A 500 respondent survey conducted by iCrossing in 2012 revealed that 44% of people did not know what an RSS feed was, 14% were not sure if they were currently using feeds, and about 13% were either currently using them, or had used them in the past. Even if you spend a lot of time online, it is entirely possible to never learn what an RSS feed is. RSS feeds for websites are essentially a form of summarized content for that site, which gets automatically sent to an RSS feed reader.

How do I get RSS feeds?

The first step is to find an online RSS feed reader, which acts as the home base for all of your RSS subscriptions. When you find a feed on a website, you copy the URL to your reader. Once you add RSS feeds to the reader, you will start to get automatic updates. According to a survey by Digg, most people who do have subscriptions, about 80%, check them multiple times a day. Even if you do check your feed more than once, you are still saving time because what has already been scanned can be erased from your feed. In this way, you only see what content is new, and if there is no new content? Well, then you can move right along.

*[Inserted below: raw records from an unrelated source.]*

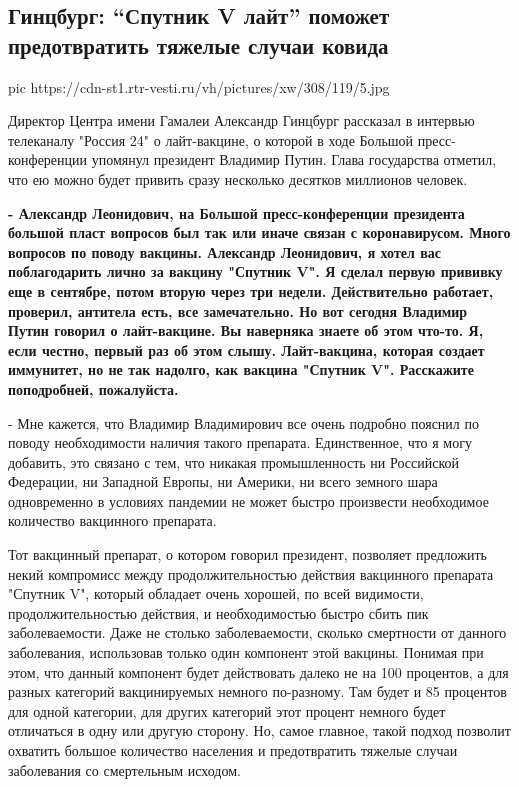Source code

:  
 
 
 
 
 
\subsection{Гинцбург: \enquote{Спутник V лайт} поможет предотвратить тяжелые случаи ковида}
\label{sec:17_12_2020.news.ru.vesti.2.ginzburg_sputnik_lait}

\ifcmt
pic https://cdn-st1.rtr-vesti.ru/vh/pictures/xw/308/119/5.jpg
\fi

Директор Центра имени Гамалеи Александр Гинцбург рассказал в интервью
телеканалу "Россия 24" о лайт-вакцине, о которой в ходе Большой
пресс-конференции упомянул президент Владимир Путин. Глава государства отметил,
что ею можно будет привить сразу несколько десятков миллионов человек.

\textbf{- Александр Леонидович, на Большой пресс-конференции президента большой пласт
вопросов был так или иначе связан с коронавирусом. Много вопросов по поводу
вакцины. Александр Леонидович, я хотел вас поблагодарить лично за вакцину
"Спутник V". Я сделал первую прививку еще в сентябре, потом вторую через три
недели. Действительно работает, проверил, антитела есть, все замечательно. Но
вот сегодня Владимир Путин говорил о лайт-вакцине. Вы наверняка знаете об этом
что-то. Я, если честно, первый раз об этом слышу. Лайт-вакцина, которая создает
иммунитет, но не так надолго, как вакцина "Спутник V". Расскажите поподробней,
пожалуйста.}

- Мне кажется, что Владимир Владимирович все очень подробно пояснил по поводу
необходимости наличия такого препарата. Единственное, что я могу добавить, это
связано с тем, что никакая промышленность ни Российской Федерации, ни Западной
Европы, ни Америки, ни всего земного шара одновременно в условиях пандемии не
может быстро произвести необходимое количество вакцинного препарата.

Тот вакцинный препарат, о котором говорил президент, позволяет предложить некий
компромисс между продолжительностью действия вакцинного препарата "Спутник V",
который обладает очень хорошей, по всей видимости, продолжительностью действия,
и необходимостью быстро сбить пик заболеваемости. Даже не столько
заболеваемости, сколько смертности от данного заболевания, использовав только
один компонент этой вакцины. Понимая при этом, что данный компонент будет
действовать далеко не на 100 процентов, а для разных категорий вакцинируемых
немного по-разному. Там будет и 85 процентов для одной категории, для других
категорий этот процент немного будет отличаться в одну или другую сторону. Но,
самое главное, такой подход позволит охватить большое количество населения и
предотвратить тяжелые случаи заболевания со смертельным исходом.

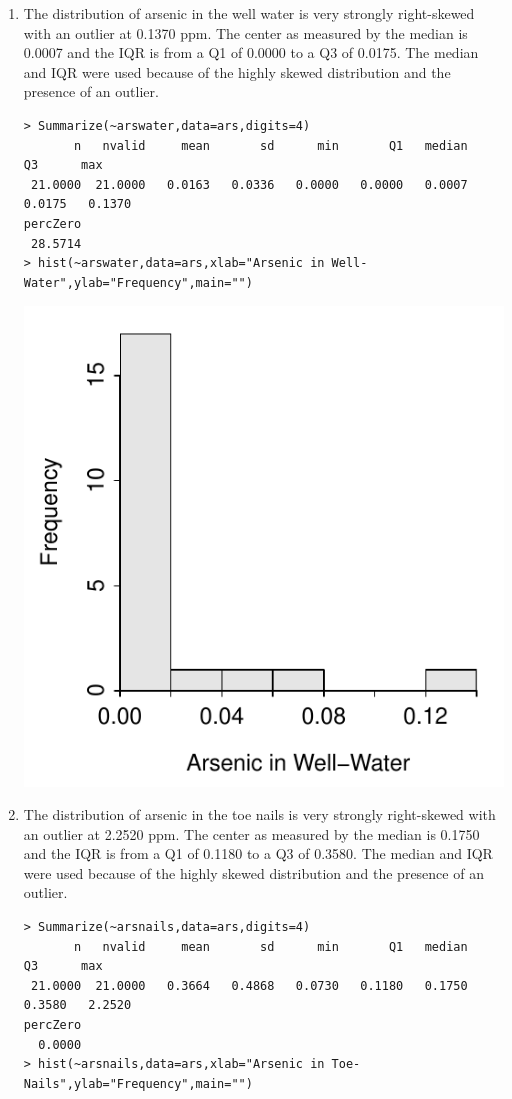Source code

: \documentclass[10pt,openany]{book}\usepackage[]{graphicx}\usepackage[]{color}
\makeatletter
\newenvironment{kframe}{%
 \def\at@end@of@kframe{}%
 \ifinner\ifhmode%
  \def\at@end@of@kframe{\end{minipage}}%
  \begin{minipage}{\columnwidth}%
 \fi\fi%
 \def\FrameCommand##1{\hskip\@totalleftmargin \hskip-\fboxsep
 \colorbox{shadecolor}{##1}\hskip-\fboxsep
     \hskip-\linewidth \hskip-\@totalleftmargin \hskip\columnwidth}%
 \MakeFramed {\advance\hsize-\width
   \@totalleftmargin\z@ \linewidth\hsize
   \@setminipage}}%
 {\par\unskip\endMakeFramed%
 \at@end@of@kframe}
\newenvironment{knitrout}{}{} %
\makeatother
\begin{document}
\begin{itemize}
    \begin{enumerate}
      \item The distribution of arsenic in the well water is very strongly right-skewed with an outlier at 0.1370 ppm.  The center as measured by the median is 0.0007 and the IQR is from a Q1 of 0.0000 to a Q3 of 0.0175.  The median and IQR were used because of the highly skewed distribution and the presence of an outlier.
\begin{knitrout}
\color{fgcolor}\begin{kframe}
\begin{verbatim}
> Summarize(~arswater,data=ars,digits=4)
       n   nvalid     mean       sd      min       Q1   median       Q3      max 
 21.0000  21.0000   0.0163   0.0336   0.0000   0.0000   0.0007   0.0175   0.1370 
percZero 
 28.5714 
> hist(~arswater,data=ars,xlab="Arsenic in Well-Water",ylab="Frequency",main="")
\end{verbatim}
\end{kframe}

{\centering \includegraphics[width=.4\linewidth]{Figs/ArsHist1-1} 

}



\end{knitrout}


      \item The distribution of arsenic in the toe nails is very strongly right-skewed with an outlier at 2.2520 ppm.  The center as measured by the median is 0.1750 and the IQR is from a Q1 of 0.1180 to a Q3 of 0.3580.  The median and IQR were used because of the highly skewed distribution and the presence of an outlier.
\begin{knitrout}
\color{fgcolor}\begin{kframe}
\begin{verbatim}
> Summarize(~arsnails,data=ars,digits=4)
       n   nvalid     mean       sd      min       Q1   median       Q3      max 
 21.0000  21.0000   0.3664   0.4868   0.0730   0.1180   0.1750   0.3580   2.2520 
percZero 
  0.0000 
> hist(~arsnails,data=ars,xlab="Arsenic in Toe-Nails",ylab="Frequency",main="")
\end{verbatim}
\end{kframe}


\end{knitrout}
\end{enumerate}
\end{itemize}
\end{document}
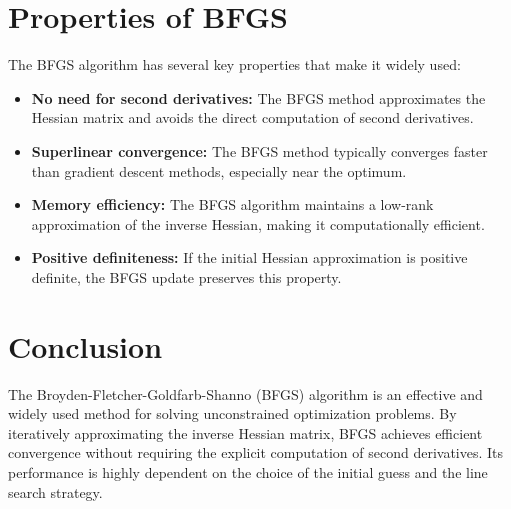 \documentclass[12pt]{article}
\begin{document}
\section{Properties of BFGS}

The BFGS algorithm has several key properties that make it widely used:

\begin{itemize}
   \item \textbf{No need for second derivatives:} The BFGS method approximates the Hessian matrix and avoids the direct computation of second derivatives.
   \item \textbf{Superlinear convergence:} The BFGS method typically converges faster than gradient descent methods, especially near the optimum.
   \item \textbf{Memory efficiency:} The BFGS algorithm maintains a low-rank approximation of the inverse Hessian, making it computationally efficient.
   \item \textbf{Positive definiteness:} If the initial Hessian approximation is positive definite, the BFGS update preserves this property.
\end{itemize}

\section{Conclusion}

The Broyden-Fletcher-Goldfarb-Shanno (BFGS) algorithm is an effective and widely used method for solving unconstrained optimization problems. By iteratively approximating the inverse Hessian matrix, BFGS achieves efficient convergence without requiring the explicit computation of second derivatives. Its performance is highly dependent on the choice of the initial guess and the line search strategy.
\end{document}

Which websites should I get RSS feeds from?

The basic rule is, get RSS feeds from whatever websites you would regularly check, or are interested in. If you are interested in computer news, coding, science, and technology, the Slashdot RSS feed would be right up your alley. The majority of feed users, according to the Digg survey, subscribe to between 11 and 50 feeds. However, it is fascinating to note that about 18% of users subscribe to more than 250 feeds. If you like to cook, subscribe to popular cooking blogs, and if you are interested in the latest news about nutrition, then subscribe to health news feeds.

Automating how you get content from the web is a super efficient means of aggregating information, and then processing it without getting too bogged down in distractions. If you have a number of websites you regularly check, see if they have the option for RSS feed subscriptions. You might find that you save a lot of time by collecting updates in one place for quick scanning and easy enjoyment.